Every record below needs to be set down exactly. Pictures do not belong in the copy.

═══ DATA FOR THIS TASK

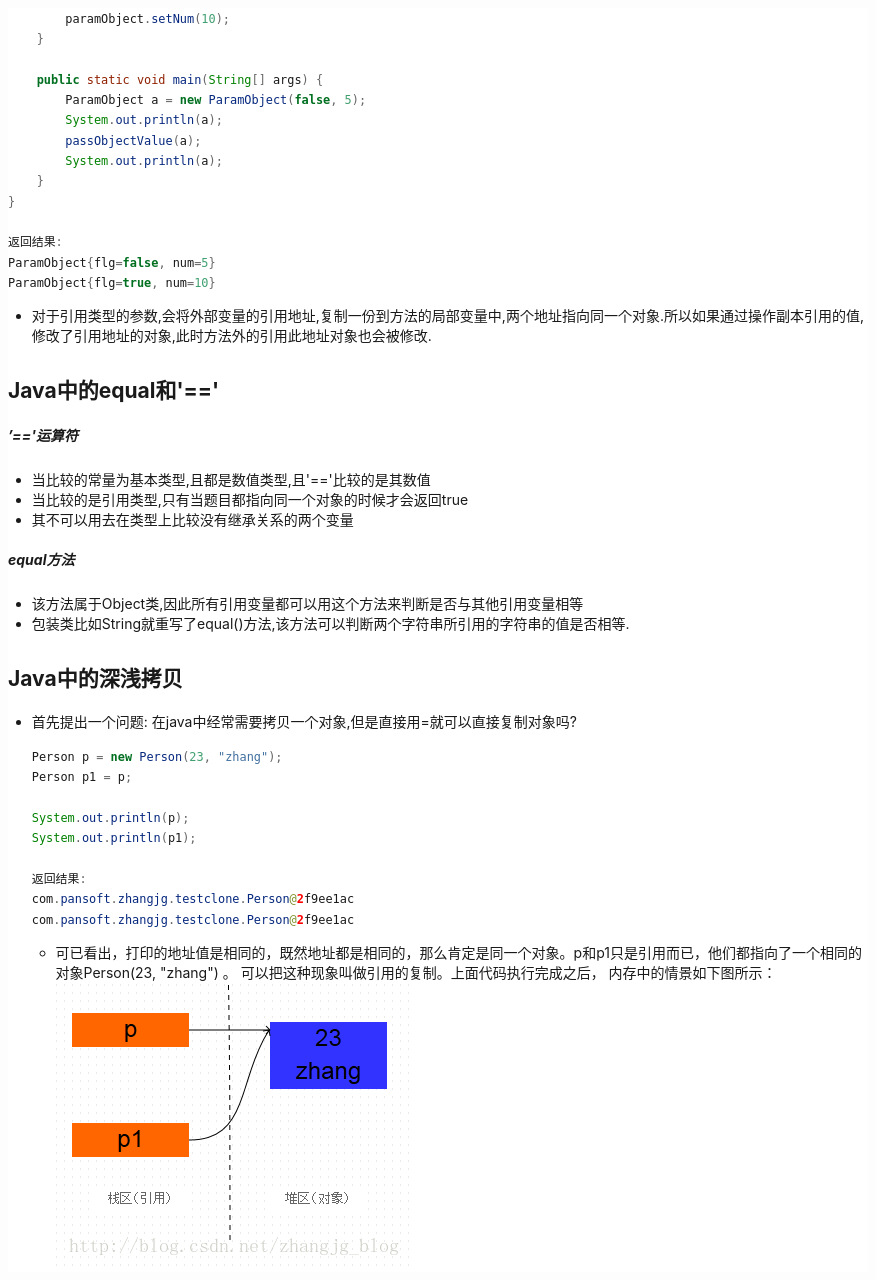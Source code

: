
 ```java
        paramObject.setNum(10);
    }

    public static void main(String[] args) {
        ParamObject a = new ParamObject(false, 5);
        System.out.println(a);
        passObjectValue(a);
        System.out.println(a);
    }
}　　

返回结果:
ParamObject{flg=false, num=5}
ParamObject{flg=true, num=10}

```
  + 对于引用类型的参数,会将外部变量的引用地址,复制一份到方法的局部变量中,两个地址指向同一个对象.所以如果通过操作副本引用的值,修改了引用地址的对象,此时方法外的引用此地址对象也会被修改.

## Java中的equal和'=='
##### ’=='运算符
+ 当比较的常量为基本类型,且都是数值类型,且'=='比较的是其数值
+ 当比较的是引用类型,只有当题目都指向同一个对象的时候才会返回true
+ 其不可以用去在类型上比较没有继承关系的两个变量
##### equal方法
+ 该方法属于Object类,因此所有引用变量都可以用这个方法来判断是否与其他引用变量相等
+ 包装类比如String就重写了equal()方法,该方法可以判断两个字符串所引用的字符串的值是否相等.


## Java中的深浅拷贝
+ 首先提出一个问题: 在java中经常需要拷贝一个对象,但是直接用=就可以直接复制对象吗?
  ```java
  Person p = new Person(23, "zhang");
  Person p1 = p;

  System.out.println(p);
  System.out.println(p1);

  返回结果:
  com.pansoft.zhangjg.testclone.Person@2f9ee1ac
  com.pansoft.zhangjg.testclone.Person@2f9ee1ac
  ```
  + 可已看出，打印的地址值是相同的，既然地址都是相同的，那么肯定是同一个对象。p和p1只是引用而已，他们都指向了一个相同的对象Person(23, "zhang") 。 可以把这种现象叫做引用的复制。上面代码执行完成之后， 内存中的情景如下图所示：
  ![拷贝1](picture/拷贝1.png)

══════

ANSWER SPACE =
Source code

:
 ```java
        paramObject.setNum(10);
    }

    public static void main(String[] args) {
        ParamObject a = new ParamObject(false, 5);
        System.out.println(a);
        passObjectValue(a);
        System.out.println(a);
    }
}　　

返回结果:
ParamObject{flg=false, num=5}
ParamObject{flg=true, num=10}

```
  + 对于引用类型的参数,会将外部变量的引用地址,复制一份到方法的局部变量中,两个地址指向同一个对象.所以如果通过操作副本引用的值,修改了引用地址的对象,此时方法外的引用此地址对象也会被修改.

## Java中的equal和'=='
##### ’=='运算符
+ 当比较的常量为基本类型,且都是数值类型,且'=='比较的是其数值
+ 当比较的是引用类型,只有当题目都指向同一个对象的时候才会返回true
+ 其不可以用去在类型上比较没有继承关系的两个变量
##### equal方法
+ 该方法属于Object类,因此所有引用变量都可以用这个方法来判断是否与其他引用变量相等
+ 包装类比如String就重写了equal()方法,该方法可以判断两个字符串所引用的字符串的值是否相等.


## Java中的深浅拷贝
+ 首先提出一个问题: 在java中经常需要拷贝一个对象,但是直接用=就可以直接复制对象吗?
  ```java
  Person p = new Person(23, "zhang");
  Person p1 = p;

  System.out.println(p);
  System.out.println(p1);

  返回结果:
  com.pansoft.zhangjg.testclone.Person@2f9ee1ac
  com.pansoft.zhangjg.testclone.Person@2f9ee1ac
  ```
  + 可已看出，打印的地址值是相同的，既然地址都是相同的，那么肯定是同一个对象。p和p1只是引用而已，他们都指向了一个相同的对象Person(23, "zhang") 。 可以把这种现象叫做引用的复制。上面代码执行完成之后， 内存中的情景如下图所示：
  ![拷贝1](picture/拷贝1.png)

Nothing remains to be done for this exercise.